Imputation by KNN (Nearest Neighbor Approach)
- In the K-Nearest-Neighbor imputation approach, a sample containing missing values is replaced by identifying other samples which are closest to it. The idea in the KNN method is to first identify the closest k samples/neighbors and then use these k samples to estimate the values of missing points.
- You can use Scikit-learn’s KNNImputer class to handle NULL values with this approach.
Imputation by MICE (Multiple Imputation by Chained Equations)
- MICE is an iterative process in which each feature’s missing values are predicted by the rest of the features, and this process is followed for all features.
- Suppose you have three features - age, height, and weight. We can first initialize MICE by imputing missing values in each feature using the SimpleImputer class. After that, missing values in the age feature can be predicted by other features height and weight by running a regression model on them. Then this process is followed for the rest of the features as well. The main advantage of this method is that it considers feature correlations while imputing the missing values.
- You can use Scikit-learn’s IterativeImputer class to perform MICE to replace missing values.
Flagging
In some cases, NULL or missing values represent information and need not be imputed. For example, the discharge date for a patient might be missing as they have not been discharged yet, or delivery time will be missing for the orders if they are en route. This information can be used to create a flag column to signify whether the patient has been discharged or the order has been delivered.
Last Observation Carried Forward (LOCF)
In the case of longitudinal data, where data is collected through a series of repeated observations for the same subject, LOCF can be used to handle missing values. In LOCF, missing values are imputed with the last observed values for the subject.
Interpolation - Linear
Linear interpolation is an imputation technique that assumes a linear relationship between data points and utilizes adjacent non-missing values to compute values for a missing data point.

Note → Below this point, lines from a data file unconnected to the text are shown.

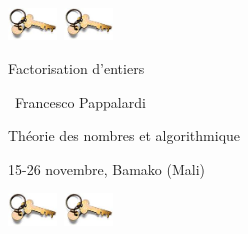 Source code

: \documentclass[landscape]{powersem} %
\begin{document}

\begin{slide}
\addtocounter{slide}{-1}
\includegraphics[width=1.3cm]{images/crypto.jpg}\ \hfill \includegraphics[width=1.3cm]{images/crypto.jpg}
\vfil

\begin{sc}\begin{center}
\begin{Large}

\textcolor{underlcolor}{Factorisation d'entiers}
\end{Large}\bigskip

\ {Francesco Pappalardi}\bigskip\bigskip

\begin{large}\begin{bf}Th\'eorie des nombres et algorithmique
\end{bf}\end{large}\medskip

15-26 novembre, Bamako (Mali)\medskip


\end{center}
\end{sc}
\vfill

\includegraphics[width=1.3cm]{images/crypto.jpg}\ \hfill \includegraphics[width=1.3cm]{images/crypto.jpg}
\end{slide}
\end{document}
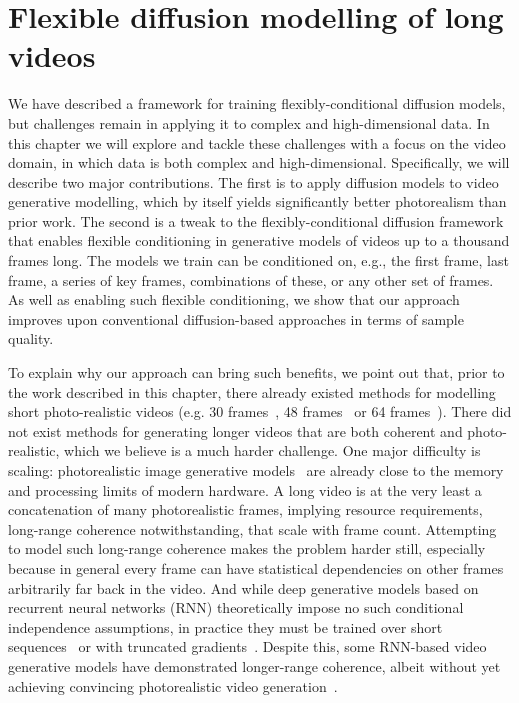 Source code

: \chapter{Flexible diffusion modelling of long videos}
\label{ch:fdm}

We have described a framework for training flexibly-conditional diffusion models, but challenges remain in applying it to complex and high-dimensional data. In this chapter we will explore and tackle these challenges with a focus on the video domain, in which data is both complex and high-dimensional. Specifically, we will describe two major contributions. The first is to apply diffusion models to video generative modelling, which by itself yields significantly better photorealism than prior work. The second is a tweak to the flexibly-conditional diffusion framework that enables flexible conditioning in generative models of videos up to a thousand frames long. The models we train can be conditioned on, e.g., the first frame, last frame, a series of key frames, combinations of these, or any other set of frames. As well as enabling such flexible conditioning, we show that our approach improves upon conventional diffusion-based approaches in terms of sample quality.

To explain why our approach can bring such benefits, we point out that, prior to the work described in this chapter, there already existed methods for modelling short photo-realistic videos (e.g. 30 frames~\citep{weissenborn2019scaling}, 48 frames~\cite{clark2019adversarial} or 64 frames~\citep{ho2022video}). There did not exist methods for generating longer videos that are both coherent and photo-realistic, which we believe is a much harder challenge. One major difficulty is scaling: photorealistic image generative models~\citep{child2020very,dhariwal2021diffusion} are already close to the memory and processing limits of modern hardware.  A long video is at the very least a concatenation of many photorealistic frames, implying resource requirements, long-range coherence notwithstanding, that scale with frame count. Attempting to model such long-range coherence makes the problem harder still, especially because in general every frame can have statistical dependencies on other frames arbitrarily far back in the video. And while deep generative models based on recurrent neural networks (RNN) theoretically impose no such conditional independence assumptions, in practice they must be trained over short sequences~\cite{gruslys2016memory,saxena2021clockwork} or with truncated gradients~\citep{tallec2017unbiasing}.  Despite this, some RNN-based video generative models have demonstrated longer-range coherence, albeit without yet achieving convincing photorealistic video generation~\citep{saxena2021clockwork,babaeizadeh2021fitvid,denton2018stochastic,kim2019variational,babaeizadeh2017stochastic}.


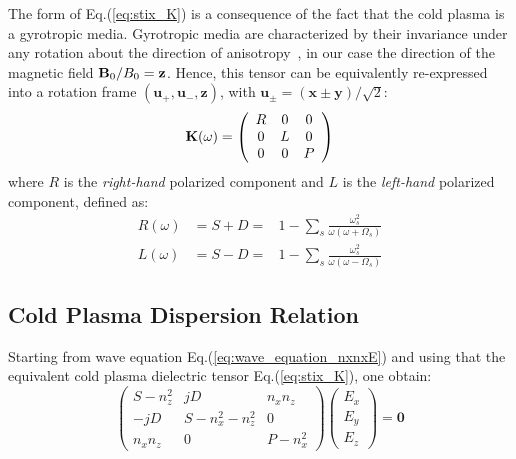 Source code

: The form of Eq.(\ref{eq:stix_K}) is a consequence of the fact that the cold plasma is a gyrotropic media. Gyrotropic media are characterized by their invariance under any rotation about the direction of anisotropy~\cite{Mackay2010}, in our case the direction of the magnetic field ${\mathbf B}_0/B_0=\mathbf{z}$. Hence, this tensor can be equivalently re-expressed into a rotation frame $(\mathbf{u}_{+}, \mathbf{u}_{-},  \mathbf{z})$, with $\mathbf{u}_{\pm}=(\mathbf{x}\pm \mathbf{y})/\sqrt{2}$:  
\begin{equation}
{\mathbf K}(\omega)
=
\left(\begin{array}{ccc}
R & 0 & 0\\
0 & L & 0\\
0 & 0 & P
\end{array}\right)
\label{eq:stix_K_RLP}
\end{equation}
where $R$ is the \textit{right-hand} polarized component and $L$ is the \textit{left-hand} polarized component, defined as:
\begin{subequations}
	\begin{eqnarray}
	R(\omega) 
	& = S + D = & 
	1-\sum_{s}\frac{\omega_{s}^{2}}{\omega(\omega+\Omega_{s})}
	\label{eq:stix_R}
	\\
	L(\omega)
	& = S - D = & 
	1-\sum_{s}\frac{\omega_{s}^{2}}{\omega(\omega-\Omega_{s})}
	\label{eq:stix_L}
	\end{eqnarray}
	\label{eq:stix_RL}
\end{subequations}


\subsection{Cold Plasma Dispersion Relation}
Starting from wave equation Eq.(\ref{eq:wave_equation_nxnxE}) and using that the equivalent cold plasma dielectric tensor Eq.(\ref{eq:stix_K}), one obtain:
\begin{equation}
\left(\begin{array}{ccc}
S - n_{z}^{2} & jD & n_{x}n_{z}\\
-jD & S - n_{x}^{2} - n_{z}^{2} & 0\\
n_{x}n_{z} & 0 & P - n_{x}^{2}
\end{array}\right)\left(\begin{array}{c}
E_{x}\\
E_{y}\\
E_{z}
\end{array}\right)=\mathbf{0}
\label{eq:relation_disp_matr_froid}
\end{equation}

Algorithms That Support Missing Values
Most of the ML model algorithms require the imputation of missing values before fitting them, but there are some ML algorithms that can support NULL or missing values by default. A few of the most common algorithms that support NULL values are XGBoost, Naive Bayes, KNN, LightGBM, Random Forest, etc.
Conclusion
- It is important to handle missing values as they can lead to inaccurate conclusions about the data, which can significantly impact the accuracy of the analysis.
- There are several methods available to handle missing values, such as removal, imputation, flagging, etc. You can use libraries available in Python language to handle missing values in your dataset.